(SUPPLIED DATA):
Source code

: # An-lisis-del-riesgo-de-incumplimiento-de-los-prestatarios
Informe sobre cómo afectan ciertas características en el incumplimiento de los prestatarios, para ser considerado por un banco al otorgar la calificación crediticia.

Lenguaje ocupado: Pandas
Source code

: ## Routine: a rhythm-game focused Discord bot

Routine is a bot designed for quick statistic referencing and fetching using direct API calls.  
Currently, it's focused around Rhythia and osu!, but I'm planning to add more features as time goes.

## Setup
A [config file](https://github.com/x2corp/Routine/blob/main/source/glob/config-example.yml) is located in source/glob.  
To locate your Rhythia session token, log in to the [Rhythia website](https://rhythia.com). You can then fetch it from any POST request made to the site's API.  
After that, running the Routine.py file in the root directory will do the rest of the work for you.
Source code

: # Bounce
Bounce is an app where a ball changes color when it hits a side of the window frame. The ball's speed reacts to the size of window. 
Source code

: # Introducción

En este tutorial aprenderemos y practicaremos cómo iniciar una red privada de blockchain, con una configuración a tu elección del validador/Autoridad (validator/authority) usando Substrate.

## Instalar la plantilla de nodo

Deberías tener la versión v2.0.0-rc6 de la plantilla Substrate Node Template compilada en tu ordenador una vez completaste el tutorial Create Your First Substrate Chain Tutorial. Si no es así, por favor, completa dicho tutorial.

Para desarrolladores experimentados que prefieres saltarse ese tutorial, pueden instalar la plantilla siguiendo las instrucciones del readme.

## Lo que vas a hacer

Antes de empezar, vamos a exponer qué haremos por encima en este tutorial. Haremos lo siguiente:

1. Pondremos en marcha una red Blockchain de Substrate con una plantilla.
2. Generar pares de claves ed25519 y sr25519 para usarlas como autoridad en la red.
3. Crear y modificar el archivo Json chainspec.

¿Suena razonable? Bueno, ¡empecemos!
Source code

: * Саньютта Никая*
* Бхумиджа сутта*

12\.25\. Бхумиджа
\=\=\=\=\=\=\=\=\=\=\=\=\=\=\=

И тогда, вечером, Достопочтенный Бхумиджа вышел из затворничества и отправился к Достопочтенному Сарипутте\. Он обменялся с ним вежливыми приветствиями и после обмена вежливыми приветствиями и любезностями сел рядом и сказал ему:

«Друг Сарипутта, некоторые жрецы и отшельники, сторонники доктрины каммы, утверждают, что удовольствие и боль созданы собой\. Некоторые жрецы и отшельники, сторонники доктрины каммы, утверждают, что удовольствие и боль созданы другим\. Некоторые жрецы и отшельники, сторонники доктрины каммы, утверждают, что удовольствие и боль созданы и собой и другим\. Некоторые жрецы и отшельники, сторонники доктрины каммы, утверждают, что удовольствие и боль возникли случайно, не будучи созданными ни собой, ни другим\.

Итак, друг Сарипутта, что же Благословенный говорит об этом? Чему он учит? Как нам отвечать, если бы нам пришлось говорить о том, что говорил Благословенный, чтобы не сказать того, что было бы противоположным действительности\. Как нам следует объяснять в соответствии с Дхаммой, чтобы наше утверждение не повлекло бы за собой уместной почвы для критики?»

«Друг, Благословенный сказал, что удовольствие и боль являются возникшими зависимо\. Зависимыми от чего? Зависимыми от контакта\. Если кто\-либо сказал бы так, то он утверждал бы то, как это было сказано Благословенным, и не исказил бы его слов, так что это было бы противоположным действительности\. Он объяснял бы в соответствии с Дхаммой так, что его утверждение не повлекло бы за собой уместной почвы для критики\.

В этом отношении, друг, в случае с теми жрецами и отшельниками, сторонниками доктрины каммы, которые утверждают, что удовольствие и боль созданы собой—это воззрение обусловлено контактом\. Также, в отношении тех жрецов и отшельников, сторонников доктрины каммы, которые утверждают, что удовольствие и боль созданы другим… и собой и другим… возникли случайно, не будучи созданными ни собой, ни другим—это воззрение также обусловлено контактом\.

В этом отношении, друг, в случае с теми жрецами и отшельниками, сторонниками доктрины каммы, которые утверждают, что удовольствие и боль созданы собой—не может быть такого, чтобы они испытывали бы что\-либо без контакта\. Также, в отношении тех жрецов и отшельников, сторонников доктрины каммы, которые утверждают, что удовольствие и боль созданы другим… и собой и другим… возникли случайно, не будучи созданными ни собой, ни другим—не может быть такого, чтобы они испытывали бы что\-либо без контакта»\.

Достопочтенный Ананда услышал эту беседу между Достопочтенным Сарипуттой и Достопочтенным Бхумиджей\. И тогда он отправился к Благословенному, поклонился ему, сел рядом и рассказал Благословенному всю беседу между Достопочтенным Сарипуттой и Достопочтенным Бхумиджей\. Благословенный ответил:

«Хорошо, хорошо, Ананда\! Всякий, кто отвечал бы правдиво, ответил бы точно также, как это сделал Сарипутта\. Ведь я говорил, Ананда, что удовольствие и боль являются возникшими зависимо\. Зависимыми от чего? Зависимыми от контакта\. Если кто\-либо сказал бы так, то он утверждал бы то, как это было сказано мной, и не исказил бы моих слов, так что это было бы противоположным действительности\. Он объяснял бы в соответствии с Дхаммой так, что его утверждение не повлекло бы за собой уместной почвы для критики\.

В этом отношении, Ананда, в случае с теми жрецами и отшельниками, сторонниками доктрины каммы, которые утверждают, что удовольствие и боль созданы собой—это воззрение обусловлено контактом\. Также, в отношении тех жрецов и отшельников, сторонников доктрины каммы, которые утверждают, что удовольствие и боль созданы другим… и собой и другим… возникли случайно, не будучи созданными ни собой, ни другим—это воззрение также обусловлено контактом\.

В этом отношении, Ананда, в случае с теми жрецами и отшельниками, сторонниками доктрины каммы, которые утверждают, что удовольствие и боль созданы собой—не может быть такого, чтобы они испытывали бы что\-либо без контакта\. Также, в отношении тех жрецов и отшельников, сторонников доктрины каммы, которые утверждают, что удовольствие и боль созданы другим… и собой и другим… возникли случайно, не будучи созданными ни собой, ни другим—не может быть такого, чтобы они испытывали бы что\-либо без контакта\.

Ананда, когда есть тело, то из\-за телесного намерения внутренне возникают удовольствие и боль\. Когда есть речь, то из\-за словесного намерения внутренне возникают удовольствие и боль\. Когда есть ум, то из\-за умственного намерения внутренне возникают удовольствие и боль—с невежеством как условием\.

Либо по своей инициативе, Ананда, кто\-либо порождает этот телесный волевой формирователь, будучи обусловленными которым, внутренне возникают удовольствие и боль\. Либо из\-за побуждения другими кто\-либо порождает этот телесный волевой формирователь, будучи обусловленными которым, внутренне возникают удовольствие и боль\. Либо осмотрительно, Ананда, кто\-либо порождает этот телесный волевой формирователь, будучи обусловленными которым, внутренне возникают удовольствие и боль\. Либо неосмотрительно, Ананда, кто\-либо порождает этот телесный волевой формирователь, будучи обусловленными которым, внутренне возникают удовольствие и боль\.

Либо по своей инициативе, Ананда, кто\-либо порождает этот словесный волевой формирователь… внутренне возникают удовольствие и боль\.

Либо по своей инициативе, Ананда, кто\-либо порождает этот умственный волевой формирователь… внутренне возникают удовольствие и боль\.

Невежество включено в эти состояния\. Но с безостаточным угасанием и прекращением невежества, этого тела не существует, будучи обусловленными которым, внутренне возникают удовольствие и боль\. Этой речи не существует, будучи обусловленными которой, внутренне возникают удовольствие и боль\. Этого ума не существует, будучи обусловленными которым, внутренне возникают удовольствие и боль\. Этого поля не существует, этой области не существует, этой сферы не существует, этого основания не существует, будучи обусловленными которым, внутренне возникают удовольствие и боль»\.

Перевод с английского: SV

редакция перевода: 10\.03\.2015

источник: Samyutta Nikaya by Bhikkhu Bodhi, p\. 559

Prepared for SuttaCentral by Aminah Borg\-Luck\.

(YOUR INSTRUCTIONS): Print each record from the listing above exactly as it was given.

(EXERCISE OUTPUT):
Source code

: # An-lisis-del-riesgo-de-incumplimiento-de-los-prestatarios
Informe sobre cómo afectan ciertas características en el incumplimiento de los prestatarios, para ser considerado por un banco al otorgar la calificación crediticia.

Lenguaje ocupado: Pandas
Source code

: ## Routine: a rhythm-game focused Discord bot

Routine is a bot designed for quick statistic referencing and fetching using direct API calls.  
Currently, it's focused around Rhythia and osu!, but I'm planning to add more features as time goes.

## Setup
A [config file](https://github.com/x2corp/Routine/blob/main/source/glob/config-example.yml) is located in source/glob.  
To locate your Rhythia session token, log in to the [Rhythia website](https://rhythia.com). You can then fetch it from any POST request made to the site's API.  
After that, running the Routine.py file in the root directory will do the rest of the work for you.
Source code

: # Bounce
Bounce is an app where a ball changes color when it hits a side of the window frame. The ball's speed reacts to the size of window. 
Source code

: # Introducción

En este tutorial aprenderemos y practicaremos cómo iniciar una red privada de blockchain, con una configuración a tu elección del validador/Autoridad (validator/authority) usando Substrate.

## Instalar la plantilla de nodo

Deberías tener la versión v2.0.0-rc6 de la plantilla Substrate Node Template compilada en tu ordenador una vez completaste el tutorial Create Your First Substrate Chain Tutorial. Si no es así, por favor, completa dicho tutorial.

Para desarrolladores experimentados que prefieres saltarse ese tutorial, pueden instalar la plantilla siguiendo las instrucciones del readme.

## Lo que vas a hacer

Antes de empezar, vamos a exponer qué haremos por encima en este tutorial. Haremos lo siguiente:

1. Pondremos en marcha una red Blockchain de Substrate con una plantilla.
2. Generar pares de claves ed25519 y sr25519 para usarlas como autoridad en la red.
3. Crear y modificar el archivo Json chainspec.

¿Suena razonable? Bueno, ¡empecemos!
Source code

: * Саньютта Никая*
* Бхумиджа сутта*

12\.25\. Бхумиджа
\=\=\=\=\=\=\=\=\=\=\=\=\=\=\=

И тогда, вечером, Достопочтенный Бхумиджа вышел из затворничества и отправился к Достопочтенному Сарипутте\. Он обменялся с ним вежливыми приветствиями и после обмена вежливыми приветствиями и любезностями сел рядом и сказал ему:

«Друг Сарипутта, некоторые жрецы и отшельники, сторонники доктрины каммы, утверждают, что удовольствие и боль созданы собой\. Некоторые жрецы и отшельники, сторонники доктрины каммы, утверждают, что удовольствие и боль созданы другим\. Некоторые жрецы и отшельники, сторонники доктрины каммы, утверждают, что удовольствие и боль созданы и собой и другим\. Некоторые жрецы и отшельники, сторонники доктрины каммы, утверждают, что удовольствие и боль возникли случайно, не будучи созданными ни собой, ни другим\.

Итак, друг Сарипутта, что же Благословенный говорит об этом? Чему он учит? Как нам отвечать, если бы нам пришлось говорить о том, что говорил Благословенный, чтобы не сказать того, что было бы противоположным действительности\. Как нам следует объяснять в соответствии с Дхаммой, чтобы наше утверждение не повлекло бы за собой уместной почвы для критики?»

«Друг, Благословенный сказал, что удовольствие и боль являются возникшими зависимо\. Зависимыми от чего? Зависимыми от контакта\. Если кто\-либо сказал бы так, то он утверждал бы то, как это было сказано Благословенным, и не исказил бы его слов, так что это было бы противоположным действительности\. Он объяснял бы в соответствии с Дхаммой так, что его утверждение не повлекло бы за собой уместной почвы для критики\.

В этом отношении, друг, в случае с теми жрецами и отшельниками, сторонниками доктрины каммы, которые утверждают, что удовольствие и боль созданы собой—это воззрение обусловлено контактом\. Также, в отношении тех жрецов и отшельников, сторонников доктрины каммы, которые утверждают, что удовольствие и боль созданы другим… и собой и другим… возникли случайно, не будучи созданными ни собой, ни другим—это воззрение также обусловлено контактом\.

В этом отношении, друг, в случае с теми жрецами и отшельниками, сторонниками доктрины каммы, которые утверждают, что удовольствие и боль созданы собой—не может быть такого, чтобы они испытывали бы что\-либо без контакта\. Также, в отношении тех жрецов и отшельников, сторонников доктрины каммы, которые утверждают, что удовольствие и боль созданы другим… и собой и другим… возникли случайно, не будучи созданными ни собой, ни другим—не может быть такого, чтобы они испытывали бы что\-либо без контакта»\.

Достопочтенный Ананда услышал эту беседу между Достопочтенным Сарипуттой и Достопочтенным Бхумиджей\. И тогда он отправился к Благословенному, поклонился ему, сел рядом и рассказал Благословенному всю беседу между Достопочтенным Сарипуттой и Достопочтенным Бхумиджей\. Благословенный ответил:

«Хорошо, хорошо, Ананда\! Всякий, кто отвечал бы правдиво, ответил бы точно также, как это сделал Сарипутта\. Ведь я говорил, Ананда, что удовольствие и боль являются возникшими зависимо\. Зависимыми от чего? Зависимыми от контакта\. Если кто\-либо сказал бы так, то он утверждал бы то, как это было сказано мной, и не исказил бы моих слов, так что это было бы противоположным действительности\. Он объяснял бы в соответствии с Дхаммой так, что его утверждение не повлекло бы за собой уместной почвы для критики\.

В этом отношении, Ананда, в случае с теми жрецами и отшельниками, сторонниками доктрины каммы, которые утверждают, что удовольствие и боль созданы собой—это воззрение обусловлено контактом\. Также, в отношении тех жрецов и отшельников, сторонников доктрины каммы, которые утверждают, что удовольствие и боль созданы другим… и собой и другим… возникли случайно, не будучи созданными ни собой, ни другим—это воззрение также обусловлено контактом\.

В этом отношении, Ананда, в случае с теми жрецами и отшельниками, сторонниками доктрины каммы, которые утверждают, что удовольствие и боль созданы собой—не может быть такого, чтобы они испытывали бы что\-либо без контакта\. Также, в отношении тех жрецов и отшельников, сторонников доктрины каммы, которые утверждают, что удовольствие и боль созданы другим… и собой и другим… возникли случайно, не будучи созданными ни собой, ни другим—не может быть такого, чтобы они испытывали бы что\-либо без контакта\.

Ананда, когда есть тело, то из\-за телесного намерения внутренне возникают удовольствие и боль\. Когда есть речь, то из\-за словесного намерения внутренне возникают удовольствие и боль\. Когда есть ум, то из\-за умственного намерения внутренне возникают удовольствие и боль—с невежеством как условием\.

Либо по своей инициативе, Ананда, кто\-либо порождает этот телесный волевой формирователь, будучи обусловленными которым, внутренне возникают удовольствие и боль\. Либо из\-за побуждения другими кто\-либо порождает этот телесный волевой формирователь, будучи обусловленными которым, внутренне возникают удовольствие и боль\. Либо осмотрительно, Ананда, кто\-либо порождает этот телесный волевой формирователь, будучи обусловленными которым, внутренне возникают удовольствие и боль\. Либо неосмотрительно, Ананда, кто\-либо порождает этот телесный волевой формирователь, будучи обусловленными которым, внутренне возникают удовольствие и боль\.

Либо по своей инициативе, Ананда, кто\-либо порождает этот словесный волевой формирователь… внутренне возникают удовольствие и боль\.

Либо по своей инициативе, Ананда, кто\-либо порождает этот умственный волевой формирователь… внутренне возникают удовольствие и боль\.

Невежество включено в эти состояния\. Но с безостаточным угасанием и прекращением невежества, этого тела не существует, будучи обусловленными которым, внутренне возникают удовольствие и боль\. Этой речи не существует, будучи обусловленными которой, внутренне возникают удовольствие и боль\. Этого ума не существует, будучи обусловленными которым, внутренне возникают удовольствие и боль\. Этого поля не существует, этой области не существует, этой сферы не существует, этого основания не существует, будучи обусловленными которым, внутренне возникают удовольствие и боль»\.

Перевод с английского: SV

редакция перевода: 10\.03\.2015

источник: Samyutta Nikaya by Bhikkhu Bodhi, p\. 559

Prepared for SuttaCentral by Aminah Borg\-Luck\.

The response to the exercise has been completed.